Page MenuHomePhabricator

Swift container for archived mariadb tables
Open, Needs TriagePublic

Description

We have many tables lingering in production that we don't rely on them anymore but we need to keep them around for various reasons. These include a dedicated table in English Wikipedia's database for the board election of 2005 that we are still keeping around (2023 is about to end..) or cur table (T342772: Drop cur table in production) or many more random tables (moodbar_feedback, etc.).

It would be great to have a private swift container to leave SQL dump of these tables there and drop them from production.

To avoid scope creep (I can easily imagine this container turn into "Wikimedia Dropbox"), this should be only accessed by DBAs and store only mariadb tables (and relevant metadata) and nothing more.

Backups was considered as an option but deemed not fitting for this usecase as they are not designed to store data "forever".

Event Timeline

Technically, this is easy - we can make a swift account and away you go.

I don't want to tie anyone up in red tape, but I think it'd be good to have a lightweight process to ensure this doesn't just become a dustbin - so maybe we could have a wikitech page where we record for each dataset stored thus something like: (briefly) what it is; how long we should keep it for; who should have access; how big it is?

I don't want to tie anyone up in red tape, but I think it'd be good to have a lightweight process to ensure this doesn't just become a dustbin - so maybe we could have a wikitech page where we record for each dataset stored thus something like: (briefly) what it is; how long we should keep it for; who should have access; how big it is?

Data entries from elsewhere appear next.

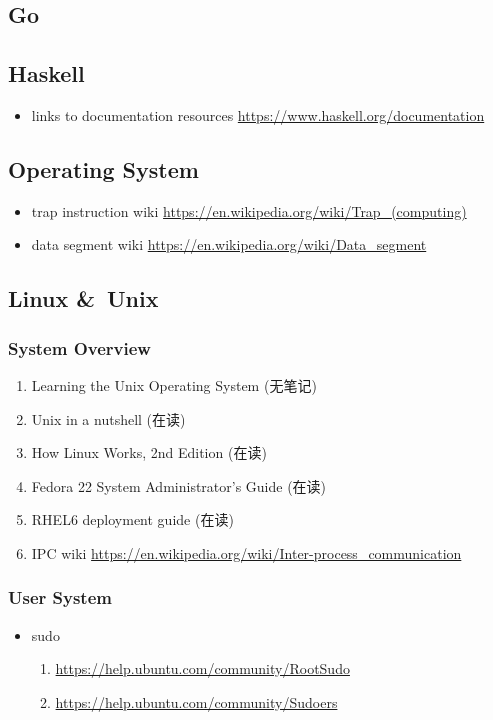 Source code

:\documentclass{article}
\begin{document}
\subsection{Go}
%
\begin{itemize}
\end{itemize}
%
%
\subsection{Haskell}
%
\begin{itemize}
    \item links to documentation resources \url{https://www.haskell.org/documentation}
\end{itemize}
\subsection{Operating System}
%
\begin{itemize}
    \item trap instruction wiki \url{https://en.wikipedia.org/wiki/Trap_(computing)}
    \item data segment wiki \url{https://en.wikipedia.org/wiki/Data_segment}
\end{itemize}
\subsection{Linux \&\ Unix}
\subsubsection{System Overview}
\begin{enumerate}
    \item Learning the Unix Operating System (无笔记)
    \item Unix in a nutshell (在读)
    \item How Linux Works, 2nd Edition (在读)
    \item Fedora 22 System Administrator's Guide (在读)
    \item RHEL6 deployment guide (在读)
    \item IPC wiki \url{https://en.wikipedia.org/wiki/Inter-process_communication}
\end{enumerate}
%
\subsubsection{User System}
%
\begin{itemize}
    \item sudo
        \begin{enumerate}
            \item \url{https://help.ubuntu.com/community/RootSudo}
            \item \url{https://help.ubuntu.com/community/Sudoers}
        \end{enumerate}
\end{itemize}
%
\end{document}
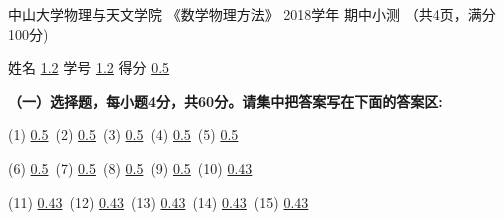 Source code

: \documentclass[CJK]{article}
\begin{document}
\bch
\bcenter
中山大学物理与天文学院 《数学物理方法》 2018学年 期中小测 （共4页，满分100分) 

{\vskip 0.04in}

姓名 \uline{1.2} {\hskip 0.5in}    学号 \uline{1.2}{\hskip 0.5in} 得分 \uline{0.5}

\ecenter

{\vskip 0.02in}
    
{\bf \noindent（一）选择题，每小题4分，共60分。请集中把答案写在下面的答案区:}

{\vskip 0.04in}

{(1) \uline{0.5}\  (2) \uline{0.5}\ (3) \uline{0.5}\  (4) \uline{0.5}\ (5) \uline{0.5}}

{\vskip 0.04in}

{(6) \uline{0.5}\ (7) \uline{0.5}\ (8) \uline{0.5}\  (9) \uline{0.5}\ (10) \uline{0.43}}

{\vskip 0.04in}

{(11) \uline{0.43}\  (12) \uline{0.43}\ (13) \uline{0.43}\ (14) \uline{0.43}\ (15) \uline{0.43}}
\end{document}
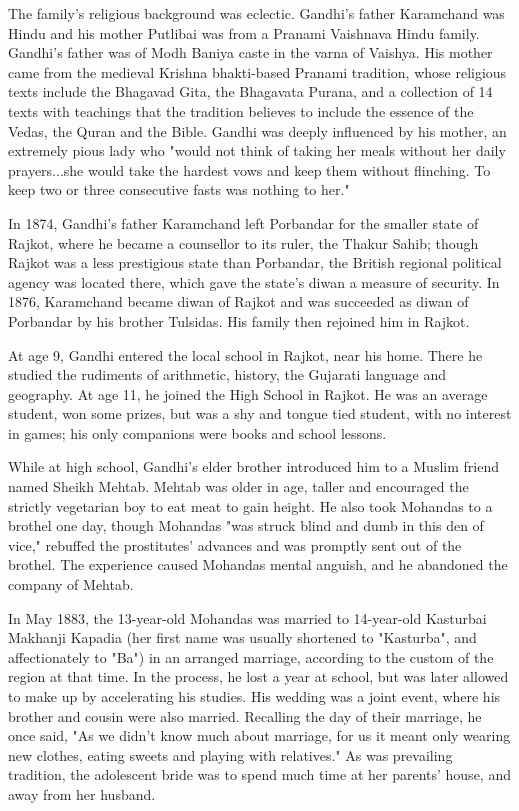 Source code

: The family's religious background was eclectic. Gandhi's father
Karamchand was Hindu and his mother Putlibai was from a Pranami
Vaishnava Hindu family. Gandhi's father was of Modh Baniya caste in the
varna of Vaishya. His mother came from the medieval Krishna bhakti-based
Pranami tradition, whose religious texts include the Bhagavad Gita, the
Bhagavata Purana, and a collection of 14 texts with teachings that the
tradition believes to include the essence of the Vedas, the Quran and
the Bible. Gandhi was deeply influenced by his mother, an extremely
pious lady who "would not think of taking her meals without her daily
prayers...she would take the hardest vows and keep them without
flinching. To keep two or three consecutive fasts was nothing to her."

In 1874, Gandhi's father Karamchand left Porbandar for the smaller state
of Rajkot, where he became a counsellor to its ruler, the Thakur Sahib;
though Rajkot was a less prestigious state than Porbandar, the British
regional political agency was located there, which gave the state's
diwan a measure of security. In 1876, Karamchand became diwan of Rajkot
and was succeeded as diwan of Porbandar by his brother Tulsidas. His
family then rejoined him in Rajkot.

At age 9, Gandhi entered the local school in Rajkot, near his home.
There he studied the rudiments of arithmetic, history, the Gujarati
language and geography. At age 11, he joined the High School in Rajkot.
He was an average student, won some prizes, but was a shy and tongue
tied student, with no interest in games; his only companions were books
and school lessons.

While at high school, Gandhi's elder brother introduced him to a Muslim
friend named Sheikh Mehtab. Mehtab was older in age, taller and
encouraged the strictly vegetarian boy to eat meat to gain height. He
also took Mohandas to a brothel one day, though Mohandas "was struck
blind and dumb in this den of vice," rebuffed the prostitutes' advances
and was promptly sent out of the brothel. The experience caused Mohandas
mental anguish, and he abandoned the company of Mehtab.

In May 1883, the 13-year-old Mohandas was married to 14-year-old
Kasturbai Makhanji Kapadia (her first name was usually shortened to
"Kasturba", and affectionately to "Ba") in an arranged marriage,
according to the custom of the region at that time. In the process, he
lost a year at school, but was later allowed to make up by accelerating
his studies. His wedding was a joint event, where his brother and cousin
were also married. Recalling the day of their marriage, he once said,
"As we didn't know much about marriage, for us it meant only wearing new
clothes, eating sweets and playing with relatives." As was prevailing
tradition, the adolescent bride was to spend much time at her parents'
house, and away from her husband.

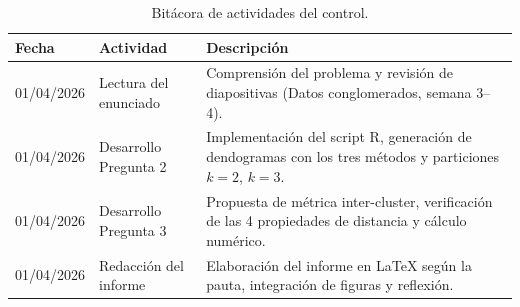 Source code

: \documentclass[10pt,a4paper]{article}
\begin{document}
\begin{table}[H]
\centering
\footnotesize
\begin{tabular}{p{2.5cm} p{3cm} p{8cm}}
\toprule
\textbf{Fecha} & \textbf{Actividad} & \textbf{Descripción} \\
\midrule
01/04/2026 & Lectura del enunciado & Comprensión del problema y revisión de diapositivas (Datos conglomerados, semana 3--4). \\
01/04/2026 & Desarrollo Pregunta 2 & Implementación del script R, generación de dendogramas con los tres métodos y particiones $k=2$, $k=3$. \\
01/04/2026 & Desarrollo Pregunta 3 & Propuesta de métrica inter-cluster, verificación de las 4 propiedades de distancia y cálculo numérico. \\
01/04/2026 & Redacción del informe & Elaboración del informe en \LaTeX{} según la pauta, integración de figuras y reflexión. \\
\bottomrule
\end{tabular}
\caption{Bitácora de actividades del control.}
\end{table}
\end{document}

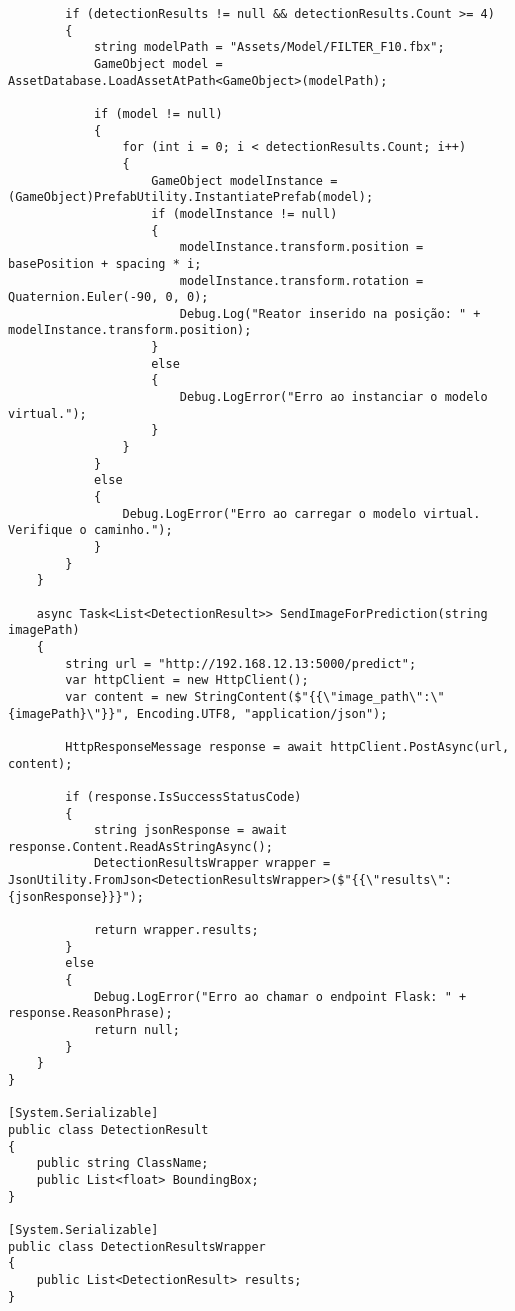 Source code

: \begin{lstlisting}
        if (detectionResults != null && detectionResults.Count >= 4)
        {
            string modelPath = "Assets/Model/FILTER_F10.fbx";
            GameObject model = AssetDatabase.LoadAssetAtPath<GameObject>(modelPath);

            if (model != null)
            {
                for (int i = 0; i < detectionResults.Count; i++)
                {
                    GameObject modelInstance = (GameObject)PrefabUtility.InstantiatePrefab(model);
                    if (modelInstance != null)
                    {
                        modelInstance.transform.position = basePosition + spacing * i;
                        modelInstance.transform.rotation = Quaternion.Euler(-90, 0, 0);
                        Debug.Log("Reator inserido na posição: " + modelInstance.transform.position);
                    }
                    else
                    {
                        Debug.LogError("Erro ao instanciar o modelo virtual.");
                    }
                }
            }
            else
            {
                Debug.LogError("Erro ao carregar o modelo virtual. Verifique o caminho.");
            }
        }
    }

    async Task<List<DetectionResult>> SendImageForPrediction(string imagePath)
    {
        string url = "http://192.168.12.13:5000/predict";
        var httpClient = new HttpClient();
        var content = new StringContent($"{{\"image_path\":\"{imagePath}\"}}", Encoding.UTF8, "application/json");

        HttpResponseMessage response = await httpClient.PostAsync(url, content);

        if (response.IsSuccessStatusCode)
        {
            string jsonResponse = await response.Content.ReadAsStringAsync();
            DetectionResultsWrapper wrapper = JsonUtility.FromJson<DetectionResultsWrapper>($"{{\"results\":{jsonResponse}}}");

            return wrapper.results;
        }
        else
        {
            Debug.LogError("Erro ao chamar o endpoint Flask: " + response.ReasonPhrase);
            return null;
        }
    }
}

[System.Serializable]
public class DetectionResult
{
    public string ClassName;
    public List<float> BoundingBox;
}

[System.Serializable]
public class DetectionResultsWrapper
{
    public List<DetectionResult> results;
}
\end{lstlisting}
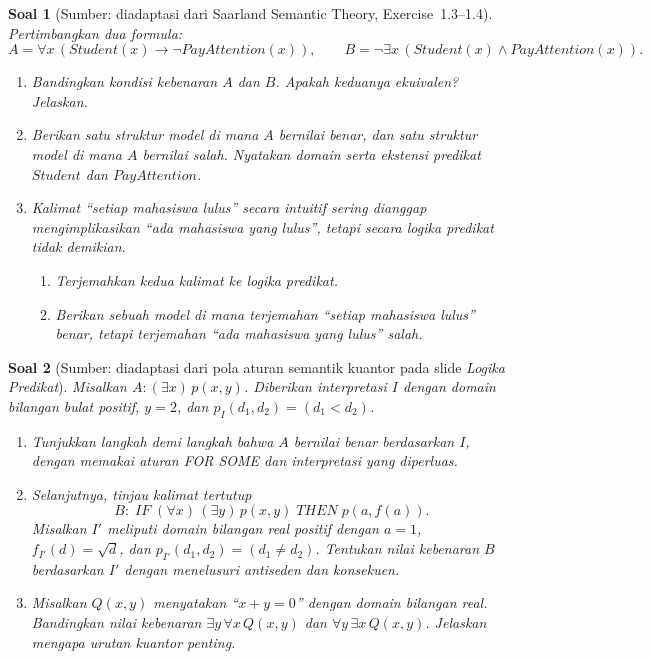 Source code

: \documentclass[12pt,a4paper]{article}
\theoremstyle{soaljarak}
\newtheorem{soal}{Soal}
\begin{document}
\begin{soal}[\normalfont Sumber: diadaptasi dari Saarland Semantic Theory, Exercise~1.3--1.4]
  Pertimbangkan dua formula:
  \[
  A = \forall x\,(\mathit{Student}(x) \rightarrow \neg\mathit{PayAttention}(x)),
  \qquad
  B = \neg\exists x\,(\mathit{Student}(x) \wedge \mathit{PayAttention}(x)).
  \]
  \begin{enumerate}
    \item Bandingkan kondisi kebenaran \(A\) dan \(B\).
          Apakah keduanya ekuivalen?
          Jelaskan.
    \item Berikan satu struktur model di mana \(A\) bernilai benar, dan satu struktur model di mana \(A\) bernilai salah.
          Nyatakan domain serta ekstensi predikat \(\mathit{Student}\) dan \(\mathit{PayAttention}\).
    \item Kalimat ``setiap mahasiswa lulus'' secara intuitif sering dianggap mengimplikasikan ``ada mahasiswa yang lulus'', tetapi secara logika predikat tidak demikian.
          \begin{enumerate}
            \item Terjemahkan kedua kalimat ke logika predikat.
            \item Berikan sebuah model di mana terjemahan ``setiap mahasiswa lulus'' benar, tetapi terjemahan ``ada mahasiswa yang lulus'' salah.
          \end{enumerate}
  \end{enumerate}
\end{soal}

\begin{soal}[\normalfont Sumber: diadaptasi dari pola aturan semantik kuantor pada slide \textit{Logika Predikat}]
  Misalkan \(A : (\exists x)\,p(x,y)\).
  Diberikan interpretasi \(I\) dengan domain bilangan bulat positif,
  \(y = 2\), dan \(p_I(d_1,d_2) = (d_1 < d_2)\).
  \begin{enumerate}
    \item Tunjukkan langkah demi langkah bahwa \(A\) bernilai benar berdasarkan \(I\),
          dengan memakai aturan FOR SOME dan interpretasi yang diperluas.
    \item Selanjutnya, tinjau kalimat tertutup
          \[
          B :\;
          \mathit{IF}\; (\forall x)\,(\exists y)\,p(x,y)\;
          \mathit{THEN}\; p(a,f(a)).
          \]
          Misalkan \(I'\) meliputi domain bilangan real positif dengan
          \(a = 1\), \(f_{I'}(d) = \sqrt{d}\), dan \(p_{I'}(d_1,d_2) = (d_1 \neq d_2)\).
          Tentukan nilai kebenaran \(B\) berdasarkan \(I'\) dengan menelusuri antiseden dan konsekuen.
    \item Misalkan \(Q(x,y)\) menyatakan ``\(x + y = 0\)'' dengan domain bilangan real.
          Bandingkan nilai kebenaran \(\exists y\,\forall x\,Q(x,y)\) dan \(\forall y\,\exists x\,Q(x,y)\).
          Jelaskan mengapa urutan kuantor penting.
  \end{enumerate}
\end{soal}
\end{document}
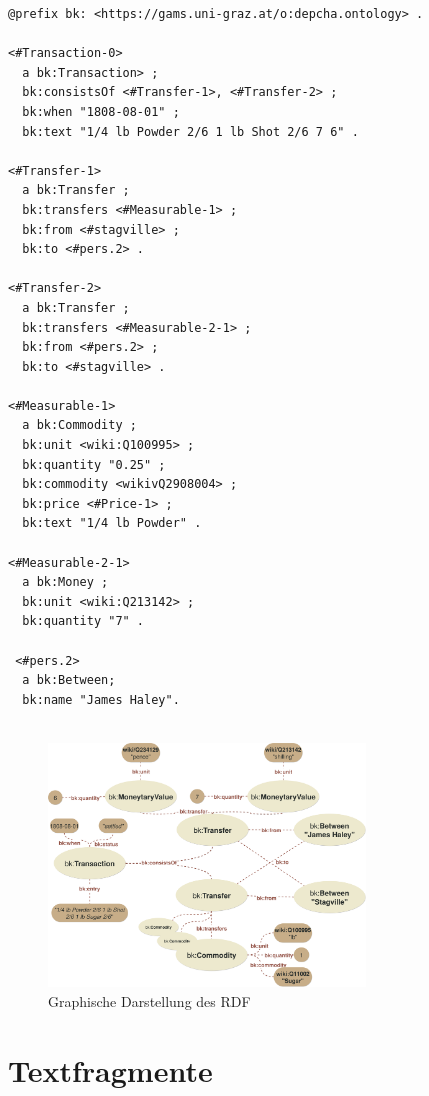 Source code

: \documentclass[12pt,a4paper]{article}
\begin{document}
\begin{lstlisting}[]
@prefix bk: <https://gams.uni-graz.at/o:depcha.ontology> .

<#Transaction-0>
  a bk:Transaction> ;
  bk:consistsOf <#Transfer-1>, <#Transfer-2> ;
  bk:when "1808-08-01" ;
  bk:text "1/4 lb Powder 2/6 1 lb Shot 2/6 7 6" .

<#Transfer-1>
  a bk:Transfer ;
  bk:transfers <#Measurable-1> ;
  bk:from <#stagville> ;
  bk:to <#pers.2> .

<#Transfer-2>
  a bk:Transfer ;
  bk:transfers <#Measurable-2-1> ;
  bk:from <#pers.2> ;
  bk:to <#stagville> .

<#Measurable-1>
  a bk:Commodity ;
  bk:unit <wiki:Q100995> ;
  bk:quantity "0.25" ;
  bk:commodity <wikivQ2908004> ;
  bk:price <#Price-1> ;
  bk:text "1/4 lb Powder" .

<#Measurable-2-1>
  a bk:Money ;
  bk:unit <wiki:Q213142> ;
  bk:quantity "7" .
  
 <#pers.2>
  a bk:Between;
  bk:name "James Haley".
  
\end{lstlisting}

\begin{figure}[H]
\centering
	\includegraphics[width=0.75\textwidth]{img/example.png}  
    \caption[Graphische Darstellung des RDF, eigene Darstellung, 01.06.2019.]{Graphische Darstellung des RDF} \label{fig:example}
\end{figure}

\section{Textfragmente}
\end{document}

Sounds good to me but access is always limited to DBAs (if you mean who DBAs can hand it over to, it gets complicated in some cases)

Sounds good to me but access is always limited to DBAs (if you mean who DBAs can hand it over to, it gets complicated in some cases)

I did mean the latter - presumably we're keeping these because we think they might be useful to someone in the future, and it'd be useful for future-us to know straightforwardly if there are restrictions on who we could show the data to.

The biggest problem for that is the reorgs, a lot of teams we set to own something might not exist in a couple of years, generally I think it's better to keep at the discretion of the DBA when the time comes I think.

What should we do to move this forward?

I think we've broadly agreed the "process"; do you want to put a wikitech page together with that (and the initial data set(s)) on? And suggest a name for the swift account and I'll get it made for you.